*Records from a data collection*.
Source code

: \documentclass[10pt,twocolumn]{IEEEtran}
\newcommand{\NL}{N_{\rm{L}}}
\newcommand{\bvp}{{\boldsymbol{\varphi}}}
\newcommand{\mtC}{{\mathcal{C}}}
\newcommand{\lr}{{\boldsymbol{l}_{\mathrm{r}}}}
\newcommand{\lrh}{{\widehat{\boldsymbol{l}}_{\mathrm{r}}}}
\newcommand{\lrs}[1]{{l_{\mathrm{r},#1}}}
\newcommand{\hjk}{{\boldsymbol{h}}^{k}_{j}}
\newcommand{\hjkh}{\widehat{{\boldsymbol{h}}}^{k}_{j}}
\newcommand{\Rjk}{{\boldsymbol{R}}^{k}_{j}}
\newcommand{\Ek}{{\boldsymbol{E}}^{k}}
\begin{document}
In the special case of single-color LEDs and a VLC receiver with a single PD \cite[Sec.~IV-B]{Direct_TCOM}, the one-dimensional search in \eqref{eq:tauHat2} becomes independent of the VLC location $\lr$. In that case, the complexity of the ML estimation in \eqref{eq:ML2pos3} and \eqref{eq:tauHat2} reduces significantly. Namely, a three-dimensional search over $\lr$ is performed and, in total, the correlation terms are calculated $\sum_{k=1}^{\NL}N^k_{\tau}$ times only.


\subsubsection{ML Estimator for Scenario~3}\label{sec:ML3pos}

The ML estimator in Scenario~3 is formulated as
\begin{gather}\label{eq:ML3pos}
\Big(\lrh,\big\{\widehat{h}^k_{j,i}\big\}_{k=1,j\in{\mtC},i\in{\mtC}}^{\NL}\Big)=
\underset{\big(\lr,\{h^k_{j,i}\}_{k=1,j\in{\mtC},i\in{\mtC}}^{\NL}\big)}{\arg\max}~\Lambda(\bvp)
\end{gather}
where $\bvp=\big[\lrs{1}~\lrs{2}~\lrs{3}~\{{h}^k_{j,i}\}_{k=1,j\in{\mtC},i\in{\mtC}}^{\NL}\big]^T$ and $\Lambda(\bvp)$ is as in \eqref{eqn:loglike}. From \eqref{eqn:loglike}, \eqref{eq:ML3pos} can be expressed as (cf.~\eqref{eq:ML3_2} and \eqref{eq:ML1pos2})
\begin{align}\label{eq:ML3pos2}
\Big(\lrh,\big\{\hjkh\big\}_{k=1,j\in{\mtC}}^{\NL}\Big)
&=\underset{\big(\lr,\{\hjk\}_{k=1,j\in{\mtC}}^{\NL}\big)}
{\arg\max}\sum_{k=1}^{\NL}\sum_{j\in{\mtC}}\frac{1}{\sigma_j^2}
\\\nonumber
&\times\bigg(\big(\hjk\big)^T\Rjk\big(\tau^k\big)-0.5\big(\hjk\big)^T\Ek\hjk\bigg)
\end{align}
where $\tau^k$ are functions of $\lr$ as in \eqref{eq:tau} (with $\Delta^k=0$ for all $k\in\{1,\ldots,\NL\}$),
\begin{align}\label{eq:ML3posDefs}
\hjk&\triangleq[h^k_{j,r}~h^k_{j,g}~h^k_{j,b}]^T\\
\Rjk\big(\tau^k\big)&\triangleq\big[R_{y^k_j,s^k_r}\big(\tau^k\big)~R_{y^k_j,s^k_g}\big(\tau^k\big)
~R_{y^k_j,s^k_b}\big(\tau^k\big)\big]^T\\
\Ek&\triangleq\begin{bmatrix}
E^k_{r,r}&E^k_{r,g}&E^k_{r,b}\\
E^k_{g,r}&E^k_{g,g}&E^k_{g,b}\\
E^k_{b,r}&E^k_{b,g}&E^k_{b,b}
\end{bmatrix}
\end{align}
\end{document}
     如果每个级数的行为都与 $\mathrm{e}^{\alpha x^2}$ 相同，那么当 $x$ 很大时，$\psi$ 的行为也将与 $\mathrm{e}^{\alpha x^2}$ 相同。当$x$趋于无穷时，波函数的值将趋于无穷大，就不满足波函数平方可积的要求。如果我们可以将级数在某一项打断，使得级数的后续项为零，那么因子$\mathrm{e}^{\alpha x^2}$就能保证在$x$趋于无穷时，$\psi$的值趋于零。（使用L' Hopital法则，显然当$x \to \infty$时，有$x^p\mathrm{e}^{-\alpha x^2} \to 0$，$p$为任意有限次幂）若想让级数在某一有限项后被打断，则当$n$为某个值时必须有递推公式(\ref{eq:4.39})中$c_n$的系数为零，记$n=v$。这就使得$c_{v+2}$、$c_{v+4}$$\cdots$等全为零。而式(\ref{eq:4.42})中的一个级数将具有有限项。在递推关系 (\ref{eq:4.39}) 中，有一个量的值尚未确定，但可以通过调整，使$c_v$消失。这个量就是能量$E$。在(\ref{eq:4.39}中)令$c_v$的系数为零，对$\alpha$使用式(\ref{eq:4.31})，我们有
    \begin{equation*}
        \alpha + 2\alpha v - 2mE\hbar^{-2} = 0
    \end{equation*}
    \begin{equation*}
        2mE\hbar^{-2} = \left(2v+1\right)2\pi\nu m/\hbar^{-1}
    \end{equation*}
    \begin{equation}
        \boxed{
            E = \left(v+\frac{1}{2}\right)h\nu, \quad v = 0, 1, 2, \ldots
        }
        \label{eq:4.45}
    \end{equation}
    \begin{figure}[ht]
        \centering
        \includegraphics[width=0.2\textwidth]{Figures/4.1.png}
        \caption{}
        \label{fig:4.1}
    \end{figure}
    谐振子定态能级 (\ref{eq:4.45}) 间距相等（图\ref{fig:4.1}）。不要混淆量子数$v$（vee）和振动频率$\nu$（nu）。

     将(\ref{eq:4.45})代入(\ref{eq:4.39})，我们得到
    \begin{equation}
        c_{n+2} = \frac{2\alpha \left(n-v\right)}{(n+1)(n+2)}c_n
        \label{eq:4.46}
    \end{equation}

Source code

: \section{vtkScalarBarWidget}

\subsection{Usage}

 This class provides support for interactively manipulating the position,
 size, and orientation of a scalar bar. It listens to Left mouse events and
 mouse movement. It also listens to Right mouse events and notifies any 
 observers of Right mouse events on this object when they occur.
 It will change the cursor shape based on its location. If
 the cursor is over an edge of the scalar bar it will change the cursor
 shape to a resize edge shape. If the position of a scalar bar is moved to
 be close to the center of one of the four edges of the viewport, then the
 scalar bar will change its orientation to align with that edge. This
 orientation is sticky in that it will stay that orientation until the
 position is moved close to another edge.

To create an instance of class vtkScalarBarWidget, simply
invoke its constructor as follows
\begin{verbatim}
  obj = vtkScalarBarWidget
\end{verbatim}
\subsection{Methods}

*What to work on*.
Only lines holding the string "underset" are wanted; gather each one from the entries above.

*Problem solution*.
\underset{\big(\lr,\{h^k_{j,i}\}_{k=1,j\in{\mtC},i\in{\mtC}}^{\NL}\big)}{\arg\max}~\Lambda(\bvp)
&=\underset{\big(\lr,\{\hjk\}_{k=1,j\in{\mtC}}^{\NL}\big)}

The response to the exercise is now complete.